Das Bildnis des Dorian Gray

Oscar Wilde – Das Bildnis des Dorian Gray

Die höchste wie die niedrigste Form von Kritik ist eine Art Autobiographie“, schreibt Oscar Wilde in seinem ersten und einzigen Roman “Das Bildnis des Dorian Gray” (1890). Das Buch, das auch vor Gericht gegen ihn verwendet wurde, hat schon viele Generationen von Dandys und Schöngeistern, besonders aber Liebhaber von Bonmots und Aphorismen, begeistert.

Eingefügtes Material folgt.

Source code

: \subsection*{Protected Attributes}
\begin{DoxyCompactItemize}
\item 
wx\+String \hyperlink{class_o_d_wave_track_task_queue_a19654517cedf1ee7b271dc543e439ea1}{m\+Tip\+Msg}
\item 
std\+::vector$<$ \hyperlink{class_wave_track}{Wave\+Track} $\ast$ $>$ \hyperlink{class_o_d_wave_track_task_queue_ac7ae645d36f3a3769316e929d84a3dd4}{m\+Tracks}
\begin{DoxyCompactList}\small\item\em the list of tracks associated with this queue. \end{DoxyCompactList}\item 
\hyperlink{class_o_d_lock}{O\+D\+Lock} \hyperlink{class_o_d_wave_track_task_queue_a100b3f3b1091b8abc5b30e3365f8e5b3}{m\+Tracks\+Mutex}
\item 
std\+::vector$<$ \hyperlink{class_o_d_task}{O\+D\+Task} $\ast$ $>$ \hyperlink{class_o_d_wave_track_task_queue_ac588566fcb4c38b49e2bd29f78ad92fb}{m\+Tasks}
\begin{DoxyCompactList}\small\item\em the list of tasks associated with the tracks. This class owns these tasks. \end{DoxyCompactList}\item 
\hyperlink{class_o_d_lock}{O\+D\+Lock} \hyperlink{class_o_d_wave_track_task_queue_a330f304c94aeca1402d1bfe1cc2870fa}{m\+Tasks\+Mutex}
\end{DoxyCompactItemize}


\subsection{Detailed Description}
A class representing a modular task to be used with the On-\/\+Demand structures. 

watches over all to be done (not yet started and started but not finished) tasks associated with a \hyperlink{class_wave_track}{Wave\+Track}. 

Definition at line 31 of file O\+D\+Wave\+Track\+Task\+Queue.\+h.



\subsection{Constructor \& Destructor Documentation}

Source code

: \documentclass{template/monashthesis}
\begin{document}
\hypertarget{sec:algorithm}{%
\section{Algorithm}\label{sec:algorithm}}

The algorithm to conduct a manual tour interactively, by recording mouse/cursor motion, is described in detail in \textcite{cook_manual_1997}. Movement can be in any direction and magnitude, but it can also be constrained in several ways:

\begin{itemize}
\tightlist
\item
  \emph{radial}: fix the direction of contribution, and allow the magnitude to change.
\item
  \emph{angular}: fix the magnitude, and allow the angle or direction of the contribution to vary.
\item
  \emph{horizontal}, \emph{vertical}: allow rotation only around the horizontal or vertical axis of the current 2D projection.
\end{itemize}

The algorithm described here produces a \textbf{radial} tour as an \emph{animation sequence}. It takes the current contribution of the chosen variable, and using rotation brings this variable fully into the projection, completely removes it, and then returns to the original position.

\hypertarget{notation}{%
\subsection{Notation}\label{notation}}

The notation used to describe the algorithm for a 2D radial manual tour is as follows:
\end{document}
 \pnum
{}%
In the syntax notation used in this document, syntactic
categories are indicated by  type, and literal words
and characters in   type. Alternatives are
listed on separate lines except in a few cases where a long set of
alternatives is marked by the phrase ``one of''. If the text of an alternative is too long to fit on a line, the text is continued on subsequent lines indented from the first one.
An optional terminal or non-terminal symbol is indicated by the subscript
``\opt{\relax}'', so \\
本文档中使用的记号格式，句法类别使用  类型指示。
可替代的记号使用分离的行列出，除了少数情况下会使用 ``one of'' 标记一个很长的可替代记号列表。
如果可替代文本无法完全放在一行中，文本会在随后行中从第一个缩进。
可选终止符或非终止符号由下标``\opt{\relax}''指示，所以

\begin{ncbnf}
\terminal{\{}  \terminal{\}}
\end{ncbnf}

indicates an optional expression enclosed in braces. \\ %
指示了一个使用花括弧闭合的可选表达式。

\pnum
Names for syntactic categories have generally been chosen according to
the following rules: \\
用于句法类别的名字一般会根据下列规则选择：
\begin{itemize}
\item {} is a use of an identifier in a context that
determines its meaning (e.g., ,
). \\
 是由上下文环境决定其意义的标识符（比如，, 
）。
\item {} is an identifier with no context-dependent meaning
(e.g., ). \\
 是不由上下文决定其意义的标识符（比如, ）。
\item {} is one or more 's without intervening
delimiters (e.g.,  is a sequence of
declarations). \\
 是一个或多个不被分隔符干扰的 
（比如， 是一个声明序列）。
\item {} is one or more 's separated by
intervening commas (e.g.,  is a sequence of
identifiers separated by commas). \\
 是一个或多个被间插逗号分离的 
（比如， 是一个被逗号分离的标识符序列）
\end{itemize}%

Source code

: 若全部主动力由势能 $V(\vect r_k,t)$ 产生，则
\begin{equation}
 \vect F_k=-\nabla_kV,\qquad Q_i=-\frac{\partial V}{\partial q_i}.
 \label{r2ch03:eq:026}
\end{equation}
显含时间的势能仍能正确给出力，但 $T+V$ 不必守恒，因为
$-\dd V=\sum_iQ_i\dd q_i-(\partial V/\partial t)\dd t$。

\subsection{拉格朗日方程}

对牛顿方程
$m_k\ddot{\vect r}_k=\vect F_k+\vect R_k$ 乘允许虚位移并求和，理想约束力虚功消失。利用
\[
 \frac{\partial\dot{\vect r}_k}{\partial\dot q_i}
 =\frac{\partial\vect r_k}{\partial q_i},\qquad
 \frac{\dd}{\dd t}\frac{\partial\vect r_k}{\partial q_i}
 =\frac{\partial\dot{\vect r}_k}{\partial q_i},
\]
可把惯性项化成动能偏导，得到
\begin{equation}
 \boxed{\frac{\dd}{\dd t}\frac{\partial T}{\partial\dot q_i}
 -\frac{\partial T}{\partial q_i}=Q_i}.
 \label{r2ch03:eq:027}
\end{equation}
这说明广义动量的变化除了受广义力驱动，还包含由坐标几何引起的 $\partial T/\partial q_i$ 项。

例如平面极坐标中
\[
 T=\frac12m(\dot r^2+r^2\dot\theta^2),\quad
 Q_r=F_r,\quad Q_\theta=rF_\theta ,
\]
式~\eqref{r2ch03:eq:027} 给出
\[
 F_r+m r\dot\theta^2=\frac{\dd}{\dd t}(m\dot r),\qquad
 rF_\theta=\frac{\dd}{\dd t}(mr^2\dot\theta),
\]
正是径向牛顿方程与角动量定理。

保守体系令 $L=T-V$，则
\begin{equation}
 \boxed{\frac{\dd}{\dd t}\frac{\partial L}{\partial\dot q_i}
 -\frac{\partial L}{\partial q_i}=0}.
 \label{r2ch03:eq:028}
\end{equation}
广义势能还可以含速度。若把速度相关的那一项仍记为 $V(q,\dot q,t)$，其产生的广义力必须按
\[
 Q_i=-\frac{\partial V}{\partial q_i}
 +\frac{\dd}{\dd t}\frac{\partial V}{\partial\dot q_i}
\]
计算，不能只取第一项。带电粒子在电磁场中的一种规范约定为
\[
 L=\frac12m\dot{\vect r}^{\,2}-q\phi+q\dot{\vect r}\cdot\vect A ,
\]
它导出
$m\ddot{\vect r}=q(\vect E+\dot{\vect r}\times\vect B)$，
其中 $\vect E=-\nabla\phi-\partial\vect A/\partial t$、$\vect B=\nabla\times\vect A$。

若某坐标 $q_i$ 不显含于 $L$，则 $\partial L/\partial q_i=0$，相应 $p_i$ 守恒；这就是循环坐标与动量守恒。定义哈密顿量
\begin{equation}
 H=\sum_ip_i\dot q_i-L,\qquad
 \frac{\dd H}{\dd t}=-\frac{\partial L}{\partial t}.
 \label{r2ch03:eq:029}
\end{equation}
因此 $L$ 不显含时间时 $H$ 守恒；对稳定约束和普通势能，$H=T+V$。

Ausschweifungen und Dekadenz

Dorian Gray ist ein junger Lebemann, der von einem gewissen Basil Hallward porträtiert wird. Das Bild soll eines seiner besten sein, aber dennoch schenkt er es dem Porträtierten. Dieser verbindet mit der Übergabe des Porträts ein Gebet zum Himmel, das sogleich Wirklichkeit wird: Statt Dorian altert von nun an sein Porträt, er selbst bleibt unverändert jung und schön. So kann sich der Bonvivant hemmungslos seinen Vergnügungen und Ausschweifungen hingeben, ohne Rücksicht auf Verluste. Hallward ist es auch, der Dorian Lord Henry Wotton vorstellt. Dieser rät ihm: “Ach! Nutzen Sie Ihre Jugend, solange Sie sie haben. Vergeuden Sie nicht das Gold Ihrer Tage, indem Sie langweiligem Geschwätz lauschen, den hoffnungsvollen Versager zu bessern trachten oder Ihr Leben an das Beschränkte, das Gewöhnliche und das Gemein wegwerfen.(…)Leben Sie! Leben Sie das wunderbare Leben, das in Ihnen ist. Lassen Sie sich nichts entgehen.” Diesen uneingeschränkten Hedonismus nimmt sich Dorian gerade dann zu Herzen, als er seinen beiden Freunden seine Angebetete, eine Schauspielerin, vorstellt. Diese gibt gerade Romeo & Julia am Theater und spielt nur leider grottenschlecht. Seine Freunde trösten ihn mit ihrer Schönheit, jedoch das Band zwischen ihr und ihm ist zerbrochen. Durch einige unglückliche Wendungen kommt es dann zu gleich drei (!) Todesfällen in dieser Geschichte, an denen Dorian nicht ganz unschuldig ist.

Spiegel seiner Zeit

Oscar Wilde hält mit Dorian Gray seiner Zeit einen Spiegel vor. Der “Prince Charming” (Märchenprinz) als der der Dorian gegenüber dem jungen Fräulein Sibyl Vane auftritt, entpuppt sich als grausame Maske, denn seine wahres Gesicht kennt nur das Gemälde, das sich bei jeder Verwerfung Dorians verzehrt und verzerrt. Ihr Tod wird zu einer ästhetischen Übung, in der sie gleich der Julia in das Reich der Kunst zurückkehrt, etwas von einer Märtyrerin umgebe sie. Der gefühllose Ästhet sieht in ihrem Tod nur eine “schönste Tragödie”, er entbindet sich jedweder Gefühlsregung indem er seine eigene Schuld an ihrem Tod ausklammert und ignoriert. “Devant une facade rose,/sur le marbre d’un escalier” zitiert er Theophile Gautier, als er seinen besten Freund, Basil Hallward, beseitigt hat und denkt dabei an Venedig. Eine dritte Person muss noch sterben, bis Dorian sich endgültig in eine der Opiumhöhlen Londons zurückzieht, um endlich das Vergessen zu finden, das er sein Leben lang suchte. “Du bist die Verkörperung dessen, was unsere Zeit sucht und was sie gefunden zu haben fürchtet“, ruft ihm Harry, sein letzter Freund zu und es stimmt. Denn seine Zeit hatte ein Monster erschaffen, das keiner besser inkarnierte als Mr. Dorian Gray. Ein rücksichtsloser Hedonist, der in der Anbetung der Jugend und Schönheit jede moralische Integrität verloren hat. “Die Jugend hatte ihn verdorben.”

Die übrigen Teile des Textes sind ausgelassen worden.